**PROBLEM TO SOLVE**
The line that contains "- this keyword in functions" marks the end: retype the data below exactly from its first line through that line.

.....

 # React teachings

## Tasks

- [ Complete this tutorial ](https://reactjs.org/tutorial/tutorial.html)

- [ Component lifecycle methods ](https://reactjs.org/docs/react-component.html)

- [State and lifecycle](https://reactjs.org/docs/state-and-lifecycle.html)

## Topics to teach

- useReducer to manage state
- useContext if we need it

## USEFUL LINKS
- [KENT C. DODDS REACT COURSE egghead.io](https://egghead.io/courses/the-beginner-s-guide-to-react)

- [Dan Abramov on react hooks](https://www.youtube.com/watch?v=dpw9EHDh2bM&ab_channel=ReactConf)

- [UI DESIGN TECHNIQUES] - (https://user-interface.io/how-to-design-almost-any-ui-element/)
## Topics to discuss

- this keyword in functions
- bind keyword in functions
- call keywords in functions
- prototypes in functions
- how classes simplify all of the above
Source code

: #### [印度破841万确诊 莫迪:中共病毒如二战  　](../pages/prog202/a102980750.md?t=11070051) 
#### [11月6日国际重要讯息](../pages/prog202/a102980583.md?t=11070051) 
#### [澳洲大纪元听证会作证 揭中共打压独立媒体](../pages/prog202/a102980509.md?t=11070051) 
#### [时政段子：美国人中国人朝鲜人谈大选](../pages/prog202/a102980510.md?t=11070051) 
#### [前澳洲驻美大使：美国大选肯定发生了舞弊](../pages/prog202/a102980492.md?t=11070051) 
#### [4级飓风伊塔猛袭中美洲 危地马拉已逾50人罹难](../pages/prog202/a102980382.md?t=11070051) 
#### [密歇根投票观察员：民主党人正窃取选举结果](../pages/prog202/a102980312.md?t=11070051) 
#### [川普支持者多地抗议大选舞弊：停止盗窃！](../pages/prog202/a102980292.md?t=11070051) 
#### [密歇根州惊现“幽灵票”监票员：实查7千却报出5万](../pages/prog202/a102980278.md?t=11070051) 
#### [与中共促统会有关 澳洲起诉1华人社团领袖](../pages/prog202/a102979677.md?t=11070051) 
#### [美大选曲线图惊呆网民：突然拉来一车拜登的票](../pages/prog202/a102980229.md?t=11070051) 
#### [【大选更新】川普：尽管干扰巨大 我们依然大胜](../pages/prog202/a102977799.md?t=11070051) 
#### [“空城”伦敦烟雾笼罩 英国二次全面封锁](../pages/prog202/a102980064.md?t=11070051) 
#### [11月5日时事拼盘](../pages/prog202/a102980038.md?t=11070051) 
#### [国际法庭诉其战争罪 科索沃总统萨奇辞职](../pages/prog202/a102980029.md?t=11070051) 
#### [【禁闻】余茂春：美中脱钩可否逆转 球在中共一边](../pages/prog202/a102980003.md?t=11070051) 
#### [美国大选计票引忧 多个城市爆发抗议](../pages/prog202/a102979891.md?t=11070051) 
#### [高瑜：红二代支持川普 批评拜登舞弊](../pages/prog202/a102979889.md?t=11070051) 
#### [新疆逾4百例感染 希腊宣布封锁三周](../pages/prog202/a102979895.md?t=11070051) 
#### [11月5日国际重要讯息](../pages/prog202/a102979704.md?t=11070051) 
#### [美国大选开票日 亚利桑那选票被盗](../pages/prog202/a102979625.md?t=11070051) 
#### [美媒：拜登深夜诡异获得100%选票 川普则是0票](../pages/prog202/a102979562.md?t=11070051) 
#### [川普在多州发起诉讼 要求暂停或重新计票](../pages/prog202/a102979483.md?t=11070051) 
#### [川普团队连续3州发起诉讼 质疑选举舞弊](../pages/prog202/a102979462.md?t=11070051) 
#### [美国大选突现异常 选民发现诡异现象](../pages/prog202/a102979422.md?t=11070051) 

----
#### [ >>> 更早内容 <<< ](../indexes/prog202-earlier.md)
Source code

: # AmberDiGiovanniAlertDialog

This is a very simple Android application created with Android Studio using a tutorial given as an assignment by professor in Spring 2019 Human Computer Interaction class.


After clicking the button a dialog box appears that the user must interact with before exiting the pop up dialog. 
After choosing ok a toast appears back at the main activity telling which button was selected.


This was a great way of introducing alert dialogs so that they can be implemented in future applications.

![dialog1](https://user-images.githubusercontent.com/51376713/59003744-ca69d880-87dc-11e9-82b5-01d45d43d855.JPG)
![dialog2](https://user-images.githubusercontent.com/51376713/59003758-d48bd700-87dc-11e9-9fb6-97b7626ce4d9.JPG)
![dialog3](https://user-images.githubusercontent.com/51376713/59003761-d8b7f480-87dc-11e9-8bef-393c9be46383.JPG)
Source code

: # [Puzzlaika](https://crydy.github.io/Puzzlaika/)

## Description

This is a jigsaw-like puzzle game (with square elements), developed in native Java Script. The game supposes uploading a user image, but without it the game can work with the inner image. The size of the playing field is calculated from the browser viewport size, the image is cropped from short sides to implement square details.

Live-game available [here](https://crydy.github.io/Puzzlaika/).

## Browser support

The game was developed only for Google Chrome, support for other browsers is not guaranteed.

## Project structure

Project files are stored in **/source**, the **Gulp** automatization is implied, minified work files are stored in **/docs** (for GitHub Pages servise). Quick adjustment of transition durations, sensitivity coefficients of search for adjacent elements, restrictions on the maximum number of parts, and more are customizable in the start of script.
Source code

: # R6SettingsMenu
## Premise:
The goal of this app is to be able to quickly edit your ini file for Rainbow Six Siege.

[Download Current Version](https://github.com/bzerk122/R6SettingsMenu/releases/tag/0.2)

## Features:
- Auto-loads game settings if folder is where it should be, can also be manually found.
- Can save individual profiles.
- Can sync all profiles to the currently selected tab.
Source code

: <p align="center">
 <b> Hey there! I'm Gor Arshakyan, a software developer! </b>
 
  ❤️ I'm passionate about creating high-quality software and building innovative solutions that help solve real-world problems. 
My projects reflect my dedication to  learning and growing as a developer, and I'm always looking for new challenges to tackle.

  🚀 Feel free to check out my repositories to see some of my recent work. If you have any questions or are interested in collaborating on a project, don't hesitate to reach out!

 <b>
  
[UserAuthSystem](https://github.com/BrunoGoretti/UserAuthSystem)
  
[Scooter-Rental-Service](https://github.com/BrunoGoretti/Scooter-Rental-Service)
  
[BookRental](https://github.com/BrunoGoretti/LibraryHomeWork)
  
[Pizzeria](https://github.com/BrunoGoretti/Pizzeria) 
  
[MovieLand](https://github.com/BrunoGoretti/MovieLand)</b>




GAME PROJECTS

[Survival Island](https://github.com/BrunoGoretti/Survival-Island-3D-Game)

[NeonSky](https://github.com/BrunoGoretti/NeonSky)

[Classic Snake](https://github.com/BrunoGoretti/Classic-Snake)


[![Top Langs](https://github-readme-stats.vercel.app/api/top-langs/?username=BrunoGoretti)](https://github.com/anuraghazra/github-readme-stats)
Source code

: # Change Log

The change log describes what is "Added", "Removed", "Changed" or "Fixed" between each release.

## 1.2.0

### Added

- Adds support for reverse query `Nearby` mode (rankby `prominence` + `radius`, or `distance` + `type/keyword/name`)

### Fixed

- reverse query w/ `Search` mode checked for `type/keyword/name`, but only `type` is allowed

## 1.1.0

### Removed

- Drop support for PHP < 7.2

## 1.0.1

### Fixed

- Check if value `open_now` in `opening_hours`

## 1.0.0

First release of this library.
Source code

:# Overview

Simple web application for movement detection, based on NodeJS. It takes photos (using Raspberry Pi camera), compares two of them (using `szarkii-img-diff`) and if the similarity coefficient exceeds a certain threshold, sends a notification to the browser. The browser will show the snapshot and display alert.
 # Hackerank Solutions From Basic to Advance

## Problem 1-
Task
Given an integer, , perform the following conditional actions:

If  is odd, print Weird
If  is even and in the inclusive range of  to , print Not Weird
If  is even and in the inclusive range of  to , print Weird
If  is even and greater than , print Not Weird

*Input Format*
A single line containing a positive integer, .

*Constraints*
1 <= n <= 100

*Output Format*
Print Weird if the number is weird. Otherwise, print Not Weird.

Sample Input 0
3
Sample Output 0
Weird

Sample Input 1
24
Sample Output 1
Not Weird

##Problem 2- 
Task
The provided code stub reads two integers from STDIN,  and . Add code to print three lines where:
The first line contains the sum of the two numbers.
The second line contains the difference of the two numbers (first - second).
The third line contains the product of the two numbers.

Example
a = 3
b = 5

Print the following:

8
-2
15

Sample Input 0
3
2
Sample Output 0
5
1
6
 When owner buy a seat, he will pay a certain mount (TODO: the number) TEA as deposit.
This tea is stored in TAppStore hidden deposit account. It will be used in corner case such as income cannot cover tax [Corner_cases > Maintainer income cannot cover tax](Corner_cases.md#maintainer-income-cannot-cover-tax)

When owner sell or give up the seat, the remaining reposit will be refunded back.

.....

**EXERCISE OUTPUT**
 # React teachings

## Tasks

- [ Complete this tutorial ](https://reactjs.org/tutorial/tutorial.html)

- [ Component lifecycle methods ](https://reactjs.org/docs/react-component.html)

- [State and lifecycle](https://reactjs.org/docs/state-and-lifecycle.html)

## Topics to teach

- useReducer to manage state
- useContext if we need it

## USEFUL LINKS
- [KENT C. DODDS REACT COURSE egghead.io](https://egghead.io/courses/the-beginner-s-guide-to-react)

- [Dan Abramov on react hooks](https://www.youtube.com/watch?v=dpw9EHDh2bM&ab_channel=ReactConf)

- [UI DESIGN TECHNIQUES] - (https://user-interface.io/how-to-design-almost-any-ui-element/)
## Topics to discuss

- this keyword in functions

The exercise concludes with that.